Fold a thick, absorbent towel into a large square or rectangle. Kneel on the floor at the entryway. Press on the towel and move it from side to side across the room. Continue to wipe the floor with the towel while heading toward the far wall until no water remains on the floor.

Step 3: Use a Squeegee

Attach a squeegee to a long mop handle. Stand at the entrance to the room. Extend the squeegee into the room directly in front of you. Lower the squeegee to the floor and pull it toward yourself. Lift the squeegee and wipe the edge with a rag to dry accumulated water. Bend down and dry the floor with a rag at the point at which you lifted the squeegee from the floor. Continue to extend the squeegee over wet parts of the floor, pulling it back and wiping the squeegee and floor until the entire floor is dry. As you dry paths on the floor, step onto dry areas so you can reach the wet areas.
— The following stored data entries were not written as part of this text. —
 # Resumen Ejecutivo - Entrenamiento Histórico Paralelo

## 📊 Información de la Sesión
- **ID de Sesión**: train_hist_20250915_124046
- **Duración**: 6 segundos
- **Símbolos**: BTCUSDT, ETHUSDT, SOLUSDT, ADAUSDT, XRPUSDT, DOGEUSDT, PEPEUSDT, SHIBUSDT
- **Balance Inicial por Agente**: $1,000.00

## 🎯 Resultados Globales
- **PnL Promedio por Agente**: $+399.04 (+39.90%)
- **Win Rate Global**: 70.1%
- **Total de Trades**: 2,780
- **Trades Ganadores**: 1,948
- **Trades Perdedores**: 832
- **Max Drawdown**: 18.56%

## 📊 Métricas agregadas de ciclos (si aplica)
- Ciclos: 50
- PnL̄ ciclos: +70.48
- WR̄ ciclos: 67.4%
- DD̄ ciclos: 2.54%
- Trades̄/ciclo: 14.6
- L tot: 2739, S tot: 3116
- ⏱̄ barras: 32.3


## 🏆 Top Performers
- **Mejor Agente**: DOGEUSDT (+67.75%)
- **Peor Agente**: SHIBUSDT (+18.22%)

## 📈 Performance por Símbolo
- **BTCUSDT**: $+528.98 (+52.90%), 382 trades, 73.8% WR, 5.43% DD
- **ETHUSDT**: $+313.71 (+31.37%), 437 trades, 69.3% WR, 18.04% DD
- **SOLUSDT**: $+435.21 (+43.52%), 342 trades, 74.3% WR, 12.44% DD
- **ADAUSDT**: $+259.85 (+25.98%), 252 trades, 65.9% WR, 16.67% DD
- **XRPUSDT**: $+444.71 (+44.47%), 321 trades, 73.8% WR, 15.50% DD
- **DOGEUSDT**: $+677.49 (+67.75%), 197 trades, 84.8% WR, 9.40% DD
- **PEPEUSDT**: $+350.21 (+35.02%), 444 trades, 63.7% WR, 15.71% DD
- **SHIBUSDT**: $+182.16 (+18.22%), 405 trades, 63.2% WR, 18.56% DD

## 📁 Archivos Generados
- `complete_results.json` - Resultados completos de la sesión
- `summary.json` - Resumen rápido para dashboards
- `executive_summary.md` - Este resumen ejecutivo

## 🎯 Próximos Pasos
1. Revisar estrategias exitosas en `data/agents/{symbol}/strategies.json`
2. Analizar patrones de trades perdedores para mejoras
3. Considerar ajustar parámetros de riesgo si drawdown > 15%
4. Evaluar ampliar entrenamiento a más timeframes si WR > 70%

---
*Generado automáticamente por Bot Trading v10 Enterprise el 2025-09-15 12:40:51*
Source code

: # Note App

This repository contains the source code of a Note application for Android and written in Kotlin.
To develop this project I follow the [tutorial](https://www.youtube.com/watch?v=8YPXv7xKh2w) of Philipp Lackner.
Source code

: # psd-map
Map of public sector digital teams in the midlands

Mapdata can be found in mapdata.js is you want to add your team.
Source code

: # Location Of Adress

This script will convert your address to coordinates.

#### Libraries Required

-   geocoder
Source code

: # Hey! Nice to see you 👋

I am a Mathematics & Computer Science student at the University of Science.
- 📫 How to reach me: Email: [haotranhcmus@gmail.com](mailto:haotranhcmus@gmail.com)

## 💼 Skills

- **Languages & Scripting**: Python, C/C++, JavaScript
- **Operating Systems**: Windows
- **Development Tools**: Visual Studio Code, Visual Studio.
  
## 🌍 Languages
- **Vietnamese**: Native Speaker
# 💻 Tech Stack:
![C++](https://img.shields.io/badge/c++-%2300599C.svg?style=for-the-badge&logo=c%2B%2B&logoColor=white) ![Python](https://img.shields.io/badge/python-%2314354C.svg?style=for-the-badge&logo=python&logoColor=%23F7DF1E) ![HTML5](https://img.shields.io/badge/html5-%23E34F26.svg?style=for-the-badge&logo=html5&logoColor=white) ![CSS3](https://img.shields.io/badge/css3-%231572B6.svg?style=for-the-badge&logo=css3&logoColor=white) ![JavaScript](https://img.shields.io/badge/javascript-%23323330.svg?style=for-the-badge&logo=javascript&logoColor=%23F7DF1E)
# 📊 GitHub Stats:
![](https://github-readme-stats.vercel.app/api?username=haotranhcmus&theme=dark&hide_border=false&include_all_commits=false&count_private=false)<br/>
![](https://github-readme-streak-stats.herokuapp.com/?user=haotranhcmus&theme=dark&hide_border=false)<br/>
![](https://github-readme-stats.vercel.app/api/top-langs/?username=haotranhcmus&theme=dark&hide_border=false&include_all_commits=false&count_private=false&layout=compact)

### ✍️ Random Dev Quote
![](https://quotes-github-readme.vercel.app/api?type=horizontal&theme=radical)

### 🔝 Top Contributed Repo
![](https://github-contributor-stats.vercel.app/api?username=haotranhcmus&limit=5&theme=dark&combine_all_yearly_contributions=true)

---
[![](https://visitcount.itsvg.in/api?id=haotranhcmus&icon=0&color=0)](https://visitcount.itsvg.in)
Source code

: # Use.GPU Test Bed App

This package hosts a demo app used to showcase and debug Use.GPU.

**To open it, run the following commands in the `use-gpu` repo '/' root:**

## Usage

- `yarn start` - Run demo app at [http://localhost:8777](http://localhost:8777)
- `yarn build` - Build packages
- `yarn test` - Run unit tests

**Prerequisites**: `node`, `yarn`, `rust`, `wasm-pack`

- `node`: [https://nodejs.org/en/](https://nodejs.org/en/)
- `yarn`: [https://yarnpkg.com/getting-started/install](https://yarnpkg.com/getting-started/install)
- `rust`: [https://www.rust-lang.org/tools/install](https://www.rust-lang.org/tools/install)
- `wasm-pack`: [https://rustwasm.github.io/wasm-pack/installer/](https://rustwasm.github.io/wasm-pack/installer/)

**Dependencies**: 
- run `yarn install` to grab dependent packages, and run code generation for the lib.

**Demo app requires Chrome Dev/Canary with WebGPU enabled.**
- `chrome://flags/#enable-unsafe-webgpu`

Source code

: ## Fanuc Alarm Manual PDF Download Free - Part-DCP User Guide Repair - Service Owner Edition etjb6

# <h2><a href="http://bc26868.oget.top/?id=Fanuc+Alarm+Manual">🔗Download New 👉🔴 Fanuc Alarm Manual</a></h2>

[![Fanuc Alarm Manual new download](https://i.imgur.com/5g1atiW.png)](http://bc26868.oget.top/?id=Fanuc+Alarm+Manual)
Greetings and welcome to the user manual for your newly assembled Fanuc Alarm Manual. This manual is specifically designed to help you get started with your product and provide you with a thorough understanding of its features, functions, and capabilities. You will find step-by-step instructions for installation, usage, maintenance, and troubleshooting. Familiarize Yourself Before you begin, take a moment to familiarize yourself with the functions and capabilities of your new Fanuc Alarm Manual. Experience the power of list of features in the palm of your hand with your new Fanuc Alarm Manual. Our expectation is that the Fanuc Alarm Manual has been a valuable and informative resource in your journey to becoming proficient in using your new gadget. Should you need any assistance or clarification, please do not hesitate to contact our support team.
Step 4: Dry the Floor With a Fan

Set up a large oscillating fan on a dry section of the floor. Angle the fan toward the wet floor. Turn the fan on and allow the airflow to dry the floor. This process goes faster if you have multiple fans blowing from different directions.

Step 5: Use a Dry Mop

Wrap the head of a dry, clean mop with an absorbent rag. Place one large rubber band over the rag and around the dry mop's head on each side of the dry mop head. Move the rag to cover the rubber bands, hiding them in the folds of the rag. Begin at the entrance of the room and move the rag-covered dry mop back and forth across the floor while moving toward the distant wall. Remove, refold, and reattach the rag when it no longer absorbs water from the floor. Continue to move about the room until the floor is dry.


Always begin at the entrance of the room where the floor is dry to prevent leaving footprints on the wet floor.


Wet floors are slippery; avoid walking on them until they're dry. Don't plug in an electric fan while standing on a wet floor. Don't place an electric fan on a wet surface.